Byproducts are incidental products that are created by a manufacturing process that creates multiple products. The other products created by the process are considered to be the primary output of the system. It may be possible to sell byproducts; alternatively, any revenues to be gained from byproducts are so minor that they are simply discarded as waste. Examples of byproducts are:
- Manure from a feedlot operation
- Sawdust at a sawmill
- Salt from a desalination plant
- Straw from a grain harvesting operation
The typical accounting for any revenues generated from byproducts is to offset them against the cost of goods sold for the primary products that are generated from the manufacturing system. It is also acceptable to record these revenues as miscellaneous revenue.
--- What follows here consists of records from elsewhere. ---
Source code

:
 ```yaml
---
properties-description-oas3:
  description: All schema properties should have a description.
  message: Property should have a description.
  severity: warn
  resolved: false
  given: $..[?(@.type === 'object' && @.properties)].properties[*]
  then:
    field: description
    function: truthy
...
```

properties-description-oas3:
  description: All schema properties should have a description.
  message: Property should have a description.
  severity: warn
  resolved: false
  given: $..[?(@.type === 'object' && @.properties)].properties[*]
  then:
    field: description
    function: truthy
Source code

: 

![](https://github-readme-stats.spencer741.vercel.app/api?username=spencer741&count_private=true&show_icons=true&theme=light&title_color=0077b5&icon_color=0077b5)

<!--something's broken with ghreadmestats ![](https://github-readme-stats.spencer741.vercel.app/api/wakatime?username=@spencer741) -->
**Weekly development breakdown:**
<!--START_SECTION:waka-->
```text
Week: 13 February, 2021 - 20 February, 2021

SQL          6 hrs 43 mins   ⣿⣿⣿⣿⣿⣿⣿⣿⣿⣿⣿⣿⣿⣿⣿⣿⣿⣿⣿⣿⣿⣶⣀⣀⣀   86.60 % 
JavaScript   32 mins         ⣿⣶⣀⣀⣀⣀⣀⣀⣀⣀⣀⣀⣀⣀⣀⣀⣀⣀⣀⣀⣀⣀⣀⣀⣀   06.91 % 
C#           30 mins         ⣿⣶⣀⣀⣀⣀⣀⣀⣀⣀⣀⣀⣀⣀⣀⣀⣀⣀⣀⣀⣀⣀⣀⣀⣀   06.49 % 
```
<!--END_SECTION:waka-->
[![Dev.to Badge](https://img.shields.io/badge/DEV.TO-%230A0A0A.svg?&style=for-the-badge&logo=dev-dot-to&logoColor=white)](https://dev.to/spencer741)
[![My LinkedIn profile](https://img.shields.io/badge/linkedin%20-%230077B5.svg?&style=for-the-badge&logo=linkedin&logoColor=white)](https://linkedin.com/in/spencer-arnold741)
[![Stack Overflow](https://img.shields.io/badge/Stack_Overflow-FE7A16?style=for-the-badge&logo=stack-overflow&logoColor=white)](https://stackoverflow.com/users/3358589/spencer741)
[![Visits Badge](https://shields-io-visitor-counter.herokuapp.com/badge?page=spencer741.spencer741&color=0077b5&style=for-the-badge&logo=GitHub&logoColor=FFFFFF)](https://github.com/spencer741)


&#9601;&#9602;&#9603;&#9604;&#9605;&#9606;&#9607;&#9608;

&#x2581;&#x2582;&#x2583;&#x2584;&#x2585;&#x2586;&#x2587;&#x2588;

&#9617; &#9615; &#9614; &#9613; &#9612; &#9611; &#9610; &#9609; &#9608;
Either approach will result in the same net profit figure. However, recording the sale of byproducts as miscellaneous revenue will result in a minor increase in the amount of reported sales. You do not need to assign any materials or overhead cost to byproducts; instead, it is easier to assign all production costs to the primary products that are being manufactured.
There are other, more complicated methods available for accounting for the cost of byproducts, such as the sales value at split-off method and the net realizable value method, but they introduce considerable complexity to the accounting process, and so should generally be avoided.
When there are multiple products created from a production process, the byproducts can be discerned by seeing which ones have a minor resale value in comparison to the value of the other products. If there is no clear differentiation between primary products and byproducts, treat them all as primary products.